== INPUT MATERIAL

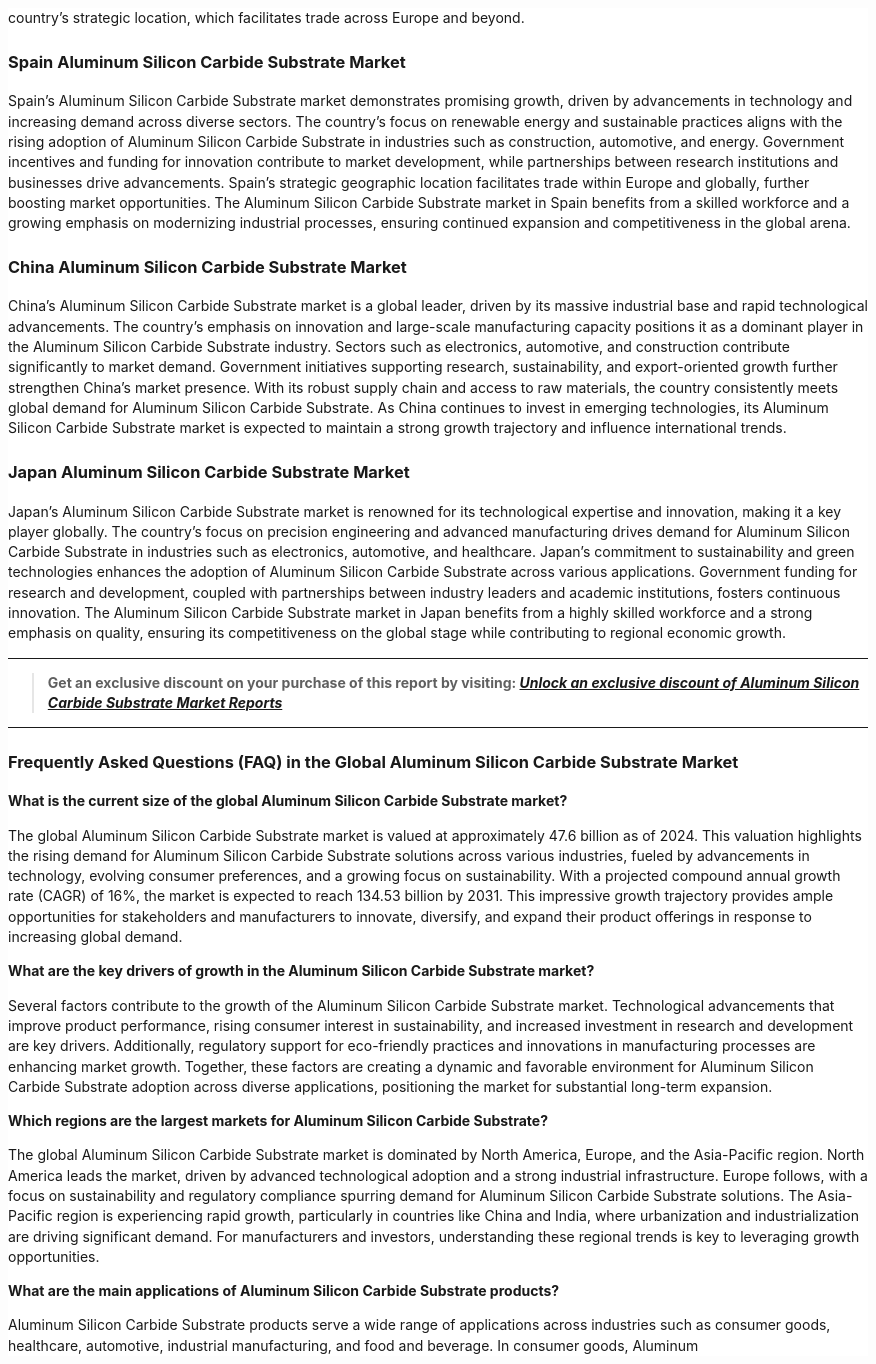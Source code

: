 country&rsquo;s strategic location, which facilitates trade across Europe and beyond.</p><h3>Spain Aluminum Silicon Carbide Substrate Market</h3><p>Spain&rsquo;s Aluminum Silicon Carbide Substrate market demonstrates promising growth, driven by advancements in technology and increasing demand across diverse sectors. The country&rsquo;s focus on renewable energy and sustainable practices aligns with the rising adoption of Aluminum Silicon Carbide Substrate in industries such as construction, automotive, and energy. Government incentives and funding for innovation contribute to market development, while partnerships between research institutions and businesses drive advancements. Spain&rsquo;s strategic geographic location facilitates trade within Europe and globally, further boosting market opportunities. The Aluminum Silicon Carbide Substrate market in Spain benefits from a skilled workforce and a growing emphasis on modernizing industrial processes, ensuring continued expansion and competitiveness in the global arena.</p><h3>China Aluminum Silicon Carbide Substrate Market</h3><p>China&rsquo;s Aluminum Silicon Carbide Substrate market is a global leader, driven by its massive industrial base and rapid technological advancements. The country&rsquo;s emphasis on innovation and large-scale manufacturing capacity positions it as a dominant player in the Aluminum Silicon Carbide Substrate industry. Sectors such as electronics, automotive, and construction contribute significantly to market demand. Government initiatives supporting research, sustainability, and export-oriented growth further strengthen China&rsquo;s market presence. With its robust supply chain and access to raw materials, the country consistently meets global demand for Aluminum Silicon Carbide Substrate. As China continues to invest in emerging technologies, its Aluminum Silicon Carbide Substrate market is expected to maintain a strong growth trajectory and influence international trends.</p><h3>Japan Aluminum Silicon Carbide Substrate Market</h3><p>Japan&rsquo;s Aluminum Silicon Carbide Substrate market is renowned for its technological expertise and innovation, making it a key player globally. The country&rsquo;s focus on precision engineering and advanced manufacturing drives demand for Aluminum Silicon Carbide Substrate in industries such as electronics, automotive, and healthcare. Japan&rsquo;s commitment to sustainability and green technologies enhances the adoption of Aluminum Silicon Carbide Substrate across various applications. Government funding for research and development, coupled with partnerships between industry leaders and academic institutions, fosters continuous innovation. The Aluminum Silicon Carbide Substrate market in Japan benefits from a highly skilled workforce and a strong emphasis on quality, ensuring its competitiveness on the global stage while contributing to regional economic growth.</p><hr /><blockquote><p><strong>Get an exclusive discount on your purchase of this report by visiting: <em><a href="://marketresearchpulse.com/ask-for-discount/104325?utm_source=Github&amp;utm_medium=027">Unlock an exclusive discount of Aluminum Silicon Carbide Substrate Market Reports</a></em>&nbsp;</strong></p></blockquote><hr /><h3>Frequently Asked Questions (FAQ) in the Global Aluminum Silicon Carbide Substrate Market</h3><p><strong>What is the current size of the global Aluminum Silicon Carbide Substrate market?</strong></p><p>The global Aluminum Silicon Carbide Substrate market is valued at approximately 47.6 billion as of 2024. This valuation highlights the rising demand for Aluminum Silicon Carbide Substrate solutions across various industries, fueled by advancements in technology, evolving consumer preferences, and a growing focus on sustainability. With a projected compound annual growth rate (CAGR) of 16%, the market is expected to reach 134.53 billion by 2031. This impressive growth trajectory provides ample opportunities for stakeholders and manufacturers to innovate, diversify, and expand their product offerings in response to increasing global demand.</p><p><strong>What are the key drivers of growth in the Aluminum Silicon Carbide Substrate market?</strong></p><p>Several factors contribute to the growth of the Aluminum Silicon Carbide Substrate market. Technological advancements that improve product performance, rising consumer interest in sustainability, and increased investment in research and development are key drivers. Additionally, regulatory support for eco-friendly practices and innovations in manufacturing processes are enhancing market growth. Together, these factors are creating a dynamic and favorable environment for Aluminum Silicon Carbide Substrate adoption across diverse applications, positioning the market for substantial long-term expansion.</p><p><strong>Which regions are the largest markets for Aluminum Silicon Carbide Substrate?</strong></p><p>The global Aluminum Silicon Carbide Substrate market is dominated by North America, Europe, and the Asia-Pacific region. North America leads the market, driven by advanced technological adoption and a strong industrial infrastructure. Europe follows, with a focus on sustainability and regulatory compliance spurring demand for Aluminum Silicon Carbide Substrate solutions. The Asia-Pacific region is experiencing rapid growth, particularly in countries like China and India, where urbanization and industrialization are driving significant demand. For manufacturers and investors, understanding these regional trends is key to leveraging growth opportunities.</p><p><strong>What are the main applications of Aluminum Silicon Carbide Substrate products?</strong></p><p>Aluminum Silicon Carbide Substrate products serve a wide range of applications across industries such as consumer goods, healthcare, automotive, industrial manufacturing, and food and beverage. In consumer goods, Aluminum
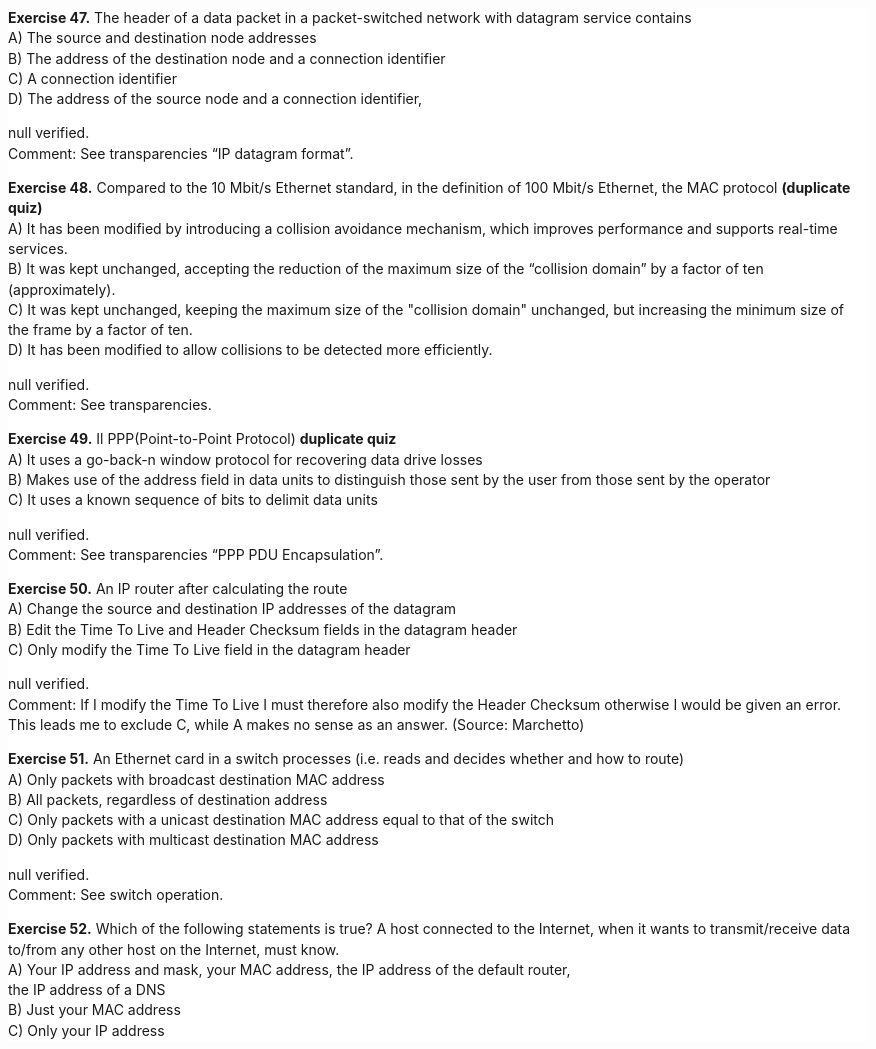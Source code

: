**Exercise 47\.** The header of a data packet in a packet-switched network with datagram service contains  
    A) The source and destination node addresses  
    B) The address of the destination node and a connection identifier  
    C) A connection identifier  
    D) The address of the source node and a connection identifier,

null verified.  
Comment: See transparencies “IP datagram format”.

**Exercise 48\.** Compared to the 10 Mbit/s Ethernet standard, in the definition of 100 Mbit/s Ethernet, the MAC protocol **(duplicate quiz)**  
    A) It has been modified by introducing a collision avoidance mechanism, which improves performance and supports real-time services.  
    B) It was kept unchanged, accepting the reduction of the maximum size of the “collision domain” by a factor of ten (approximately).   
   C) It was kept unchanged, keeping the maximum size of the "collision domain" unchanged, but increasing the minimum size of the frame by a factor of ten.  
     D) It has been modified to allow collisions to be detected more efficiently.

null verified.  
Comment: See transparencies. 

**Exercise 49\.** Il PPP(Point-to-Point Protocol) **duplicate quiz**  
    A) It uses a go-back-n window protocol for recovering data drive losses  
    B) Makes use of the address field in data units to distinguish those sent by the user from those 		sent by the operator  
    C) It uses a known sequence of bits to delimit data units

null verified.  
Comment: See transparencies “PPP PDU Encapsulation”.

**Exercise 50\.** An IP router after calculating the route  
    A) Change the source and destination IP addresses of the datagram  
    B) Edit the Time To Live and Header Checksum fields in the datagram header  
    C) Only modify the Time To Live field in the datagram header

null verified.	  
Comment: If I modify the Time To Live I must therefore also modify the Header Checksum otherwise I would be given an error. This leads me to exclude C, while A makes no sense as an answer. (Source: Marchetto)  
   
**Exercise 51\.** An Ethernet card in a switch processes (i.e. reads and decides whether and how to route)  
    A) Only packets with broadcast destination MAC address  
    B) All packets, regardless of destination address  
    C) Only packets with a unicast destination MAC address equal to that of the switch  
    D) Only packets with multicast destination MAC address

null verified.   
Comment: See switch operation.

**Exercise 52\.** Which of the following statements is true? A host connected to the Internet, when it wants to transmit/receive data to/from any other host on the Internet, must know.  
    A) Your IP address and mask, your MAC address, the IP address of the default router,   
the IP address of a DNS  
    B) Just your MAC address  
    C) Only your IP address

====

__YOUR TASK__. Would you filter the records and copy out each line containing "Only"?

__ANSWER__.
    C) Only modify the Time To Live field in the datagram header
    A) Only packets with broadcast destination MAC address  
    C) Only packets with a unicast destination MAC address equal to that of the switch  
    D) Only packets with multicast destination MAC address
    C) Only your IP address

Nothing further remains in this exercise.